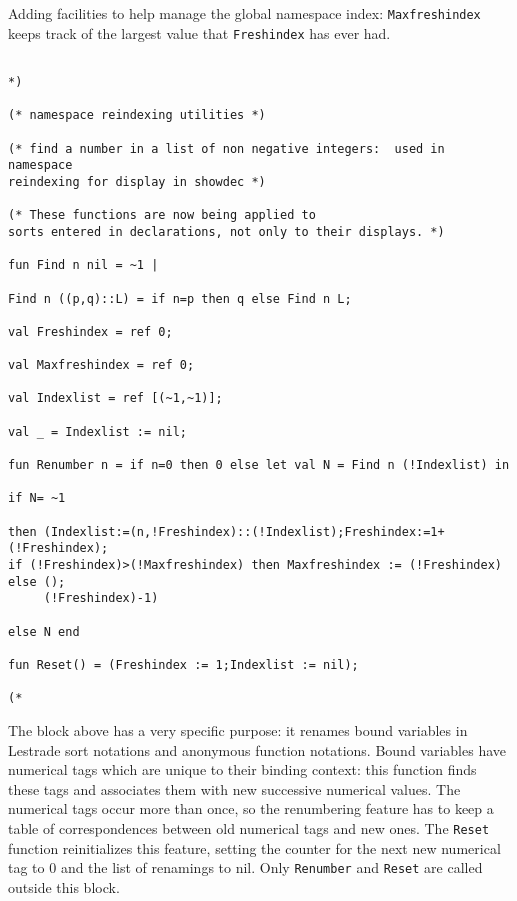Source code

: \documentclass{article}
\begin{document}
Adding facilities to help manage the global namespace index:  {\tt Maxfreshindex} keeps track of the largest value that {\tt Freshindex} has ever had.

\begin{verbatim}

*)

(* namespace reindexing utilities *)

(* find a number in a list of non negative integers:  used in namespace
reindexing for display in showdec *)

(* These functions are now being applied to
sorts entered in declarations, not only to their displays. *)

fun Find n nil = ~1 |

Find n ((p,q)::L) = if n=p then q else Find n L;

val Freshindex = ref 0;

val Maxfreshindex = ref 0;

val Indexlist = ref [(~1,~1)];

val _ = Indexlist := nil;

fun Renumber n = if n=0 then 0 else let val N = Find n (!Indexlist) in

if N= ~1

then (Indexlist:=(n,!Freshindex)::(!Indexlist);Freshindex:=1+(!Freshindex); 
if (!Freshindex)>(!Maxfreshindex) then Maxfreshindex := (!Freshindex) else ();
     (!Freshindex)-1)

else N end

fun Reset() = (Freshindex := 1;Indexlist := nil);

(*

\end{verbatim}

The block above has a very specific purpose:  it renames bound variables in Lestrade sort notations and anonymous function notations.  Bound variables have numerical tags which are unique to their binding context:  this function finds these tags and associates them with new successive numerical values.
The numerical tags occur more than once, so the renumbering feature has to keep a table of correspondences between old numerical tags and new ones.  The {\tt Reset} function reinitializes this feature, setting the counter for the next new numerical tag to 0 and the list of renamings to nil.  Only {\tt Renumber} and {\tt Reset} are called outside this block.
\end{document}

- **What needs to be done**:
Each line carrying the string "this" should be copied out from the entries.

- **Response below**:
The block above has a very specific purpose:  it renames bound variables in Lestrade sort notations and anonymous function notations.  Bound variables have numerical tags which are unique to their binding context:  this function finds these tags and associates them with new successive numerical values.
The numerical tags occur more than once, so the renumbering feature has to keep a table of correspondences between old numerical tags and new ones.  The {\tt Reset} function reinitializes this feature, setting the counter for the next new numerical tag to 0 and the list of renamings to nil.  Only {\tt Renumber} and {\tt Reset} are called outside this block.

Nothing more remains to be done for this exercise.